Richiamate le evidenze scientifiche che provano che il cambiamento climatico a cui stiamo assistendo è causato dall’aumento di CO2, Marco Moriondo ha illustrato alcune tendenze del clima in Toscana: dal 1951 al 2006 si è verificato un incremento medio della temperatura annuale, ma ciò è l’effetto in gran parte dell’incremento di temperatura nei periodi estivi (circa 1 grado e mezzo in più); nello stesso cinquantennio la quantità annuale di pioggia è rimasta costante, ma sono diminuiti i giorni piovosi, il che implica quell’aumento di intensità delle piogge messo in evidenza da Maracchi. Le conseguenze in agricoltura sono state le modificazioni delle fasi fenologiche, in particolare anche dell’olivo e delle viti, per cui la fioritura di tali piante arriva con diversi giorni di anticipo rispetto a 50 anni fa.

Quali saranno in futuro gli effetti dei cambiamenti climatici sull’agricoltura e il paesaggio? Naturalmente la risposta dipende da quali degli scenari evolutivi del clima, dai più ottimistici ai più pessimistici, si verificheranno a livello globale. Ma, in estrema sintesi, come ha spiegato Moriondo, dato che il clima sarà caratterizzato da temperature più alte, piogge più intense ma meno frequenti e maggiori ondate di calore, si assisterà a un’anticipazione delle fasi fenologiche delle piante, all’accorciamento dei cicli di crescita e alla riduzione delle produzioni, e anche il paesaggio cambierà significativamente.

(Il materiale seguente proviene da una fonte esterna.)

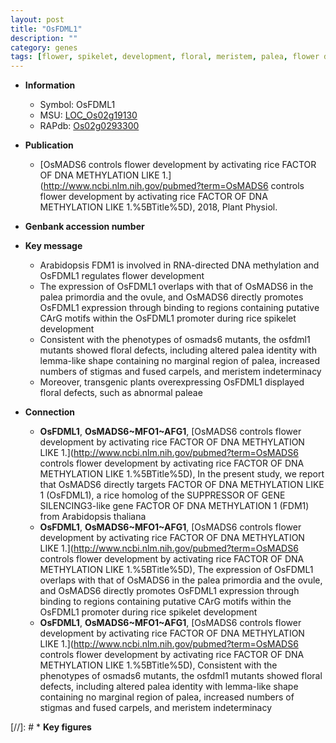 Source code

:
 ```yaml
---
layout: post
title: "OsFDML1"
description: ""
category: genes
tags: [flower, spikelet, development, floral, meristem, palea, flower development, spikelet development]
---
```


* **Information**  
    + Symbol: OsFDML1  
    + MSU: [LOC_Os02g19130](http://rice.uga.edu/cgi-bin/ORF_infopage.cgi?orf=LOC_Os02g19130)  
    + RAPdb: [Os02g0293300](http://rapdb.dna.affrc.go.jp/viewer/gbrowse_details/irgsp1?name=Os02g0293300)  

* **Publication**  
    + [OsMADS6 controls flower development by activating rice FACTOR OF DNA METHYLATION LIKE 1.](http://www.ncbi.nlm.nih.gov/pubmed?term=OsMADS6 controls flower development by activating rice FACTOR OF DNA METHYLATION LIKE 1.%5BTitle%5D), 2018, Plant Physiol.

* **Genbank accession number**  

* **Key message**  
    + Arabidopsis FDM1 is involved in RNA-directed DNA methylation and OsFDML1 regulates flower development
    + The expression of OsFDML1 overlaps with that of OsMADS6 in the palea primordia and the ovule, and OsMADS6 directly promotes OsFDML1 expression through binding to regions containing putative CArG motifs within the OsFDML1 promoter during rice spikelet development
    + Consistent with the phenotypes of osmads6 mutants, the osfdml1 mutants showed floral defects, including altered palea identity with lemma-like shape containing no marginal region of palea, increased numbers of stigmas and fused carpels, and meristem indeterminacy
    + Moreover, transgenic plants overexpressing OsFDML1 displayed floral defects, such as abnormal paleae

* **Connection**  
    + __OsFDML1__, __OsMADS6~MFO1~AFG1__, [OsMADS6 controls flower development by activating rice FACTOR OF DNA METHYLATION LIKE 1.](http://www.ncbi.nlm.nih.gov/pubmed?term=OsMADS6 controls flower development by activating rice FACTOR OF DNA METHYLATION LIKE 1.%5BTitle%5D),  In the present study, we report that OsMADS6 directly targets FACTOR OF DNA METHYLATION LIKE 1 (OsFDML1), a rice homolog of the SUPPRESSOR OF GENE SILENCING3-like gene FACTOR OF DNA METHYLATION 1 (FDM1) from Arabidopsis thaliana
    + __OsFDML1__, __OsMADS6~MFO1~AFG1__, [OsMADS6 controls flower development by activating rice FACTOR OF DNA METHYLATION LIKE 1.](http://www.ncbi.nlm.nih.gov/pubmed?term=OsMADS6 controls flower development by activating rice FACTOR OF DNA METHYLATION LIKE 1.%5BTitle%5D),  The expression of OsFDML1 overlaps with that of OsMADS6 in the palea primordia and the ovule, and OsMADS6 directly promotes OsFDML1 expression through binding to regions containing putative CArG motifs within the OsFDML1 promoter during rice spikelet development
    + __OsFDML1__, __OsMADS6~MFO1~AFG1__, [OsMADS6 controls flower development by activating rice FACTOR OF DNA METHYLATION LIKE 1.](http://www.ncbi.nlm.nih.gov/pubmed?term=OsMADS6 controls flower development by activating rice FACTOR OF DNA METHYLATION LIKE 1.%5BTitle%5D),  Consistent with the phenotypes of osmads6 mutants, the osfdml1 mutants showed floral defects, including altered palea identity with lemma-like shape containing no marginal region of palea, increased numbers of stigmas and fused carpels, and meristem indeterminacy

[//]: # * **Key figures**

Per l’olivo, specialmente a basse latitudini, la resa potrà diminuire nei prossimi vent’anni anche del 10%. Idem per le viti del Chianti. Ma, in particolare per il vino, il problema più importante sarà legato alla qualità: per mantenere i livelli attuali con certi vitigni le produzioni si sposteranno in aree col clima più adatto. Quindi in zone altimetriche più elevate e più a nord. Gli stessi spostamenti dovrebbero avvenire per l’olivicoltura, con l’azzeramento delle produzioni in Nord Africa e l’incremento in Francia.

Le strategie con cui l’agricoltura potrà reagire a tali trend elencate da Moriondo sono le seguenti:

- miglioramento genetico delle piante

- perfezionamento delle tecniche di irrigazione

- lotta alle malattie

- cambiamento di gestione delle colture (ad esempio, posticipo potature)

- spostamento delle aree di coltivazione (verso aree collinari più alte per molte delle produzioni tipiche).